Ebenso zur Sprache kommt das Schicksal von D.E. ( Professor Dietrich Erichson ), der aus Wendisch Burg ( fiktiver Ort in Mecklenburg ) stammt und in der Luftschlacht um Berlin Flugmelder am Flakfernrohr gedient hat & später desertiert. Am Tag der Fernsehübertragung von Robert Kennedys Begräbnis kommen er und Gesine sich wesentlich näher, eine Heirat wird ins Auge gefasst, was Marie sich schon länger wünscht.




Und das Kind Gesine? Die teilt mit der ein Jahr älteren Hanna Ohlerich, die ihre Eltern vor ihrem Suizid aus Angst vor den Russen gen Warnemünde geschickt hatten, alles schwesterlich, nur nicht gerne die Liebe zu Jakob. Von Marie Abs, die die Mutterstelle an Gesine vertritt- und die sie wiederum als Mutter anerkennt - lernt sie Alltagsdinge.
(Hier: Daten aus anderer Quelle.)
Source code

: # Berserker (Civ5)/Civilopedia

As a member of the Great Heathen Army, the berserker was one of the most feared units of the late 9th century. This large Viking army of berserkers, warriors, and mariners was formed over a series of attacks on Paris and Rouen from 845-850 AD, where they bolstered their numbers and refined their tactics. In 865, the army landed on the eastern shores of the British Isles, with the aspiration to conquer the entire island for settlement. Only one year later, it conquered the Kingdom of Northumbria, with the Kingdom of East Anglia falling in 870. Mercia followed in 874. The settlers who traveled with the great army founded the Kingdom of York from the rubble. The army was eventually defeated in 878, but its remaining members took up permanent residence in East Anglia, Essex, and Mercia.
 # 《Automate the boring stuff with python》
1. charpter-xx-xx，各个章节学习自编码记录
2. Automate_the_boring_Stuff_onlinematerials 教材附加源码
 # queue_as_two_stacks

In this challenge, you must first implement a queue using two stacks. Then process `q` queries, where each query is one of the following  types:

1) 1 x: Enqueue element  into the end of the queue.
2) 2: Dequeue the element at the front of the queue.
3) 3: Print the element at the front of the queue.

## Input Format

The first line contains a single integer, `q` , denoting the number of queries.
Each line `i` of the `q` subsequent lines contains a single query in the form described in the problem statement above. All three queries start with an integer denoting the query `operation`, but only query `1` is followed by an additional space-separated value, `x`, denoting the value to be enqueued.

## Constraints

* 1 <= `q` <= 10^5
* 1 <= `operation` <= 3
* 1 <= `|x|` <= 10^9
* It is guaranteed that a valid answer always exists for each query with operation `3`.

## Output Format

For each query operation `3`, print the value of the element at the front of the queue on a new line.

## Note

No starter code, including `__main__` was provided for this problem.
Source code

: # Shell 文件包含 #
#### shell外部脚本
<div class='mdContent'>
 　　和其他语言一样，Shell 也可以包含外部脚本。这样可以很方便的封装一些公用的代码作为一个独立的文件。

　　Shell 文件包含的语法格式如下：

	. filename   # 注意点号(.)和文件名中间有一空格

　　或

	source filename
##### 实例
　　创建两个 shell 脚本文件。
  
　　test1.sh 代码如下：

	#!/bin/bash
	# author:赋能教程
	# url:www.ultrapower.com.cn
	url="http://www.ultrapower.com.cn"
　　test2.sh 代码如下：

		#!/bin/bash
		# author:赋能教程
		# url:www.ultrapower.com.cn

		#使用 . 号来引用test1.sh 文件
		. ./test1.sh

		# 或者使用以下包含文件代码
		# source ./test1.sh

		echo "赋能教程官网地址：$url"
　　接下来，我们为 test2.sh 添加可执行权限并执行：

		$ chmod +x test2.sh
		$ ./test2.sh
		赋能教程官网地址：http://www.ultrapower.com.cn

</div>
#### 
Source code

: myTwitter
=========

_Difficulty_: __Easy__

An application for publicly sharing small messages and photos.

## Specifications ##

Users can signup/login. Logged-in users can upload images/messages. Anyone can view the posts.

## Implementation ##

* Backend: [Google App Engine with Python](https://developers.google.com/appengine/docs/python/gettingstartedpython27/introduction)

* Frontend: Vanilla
Zwar gemieden von den Jerichowern wegen ihres Vaters, besucht sie das Gymnasium und verdient sich zusammen mit Hanna in den Ferien in der landwirtschaftlichen Kommune eines väterlichen Freundes zwei Sack Weizen.

Und dann kommen noch viele Namen vor, die noch heute in meinen Ohren klingen: Dubček, Kossygin, Breschnew im Zusammenhang mit den Demokratisierungsbestrebungen in der ČSR, de Gaulle mit den Pariser Maiunruhen, Hồ Chí Minh in Vietnam und vor allem Robert F. Kennedy und Eugene McCarthy, die miteinander um die Aufstellung als Präsidentschaftskandidat der Demokraten ringen. Kennedy wird am 6. Juni 1968 erschossen, und Marie verfolgt seine Beerdigung im Fernsehen zwei Tage später mit D.E., verfasst einen Lebenslauf von Kennedy und seinem Mörder, der aus Palestina stammt, und Johnson fügt bei dieser Gelegenheit eine lange Aufzählung aller politisch motivierten Gewalttaten in den USA in sein Buch ein. Die Verbindungen zu den Vereinigten Staaten in ihrer heutigen Verfasstheit liegen schnell auf der Hand.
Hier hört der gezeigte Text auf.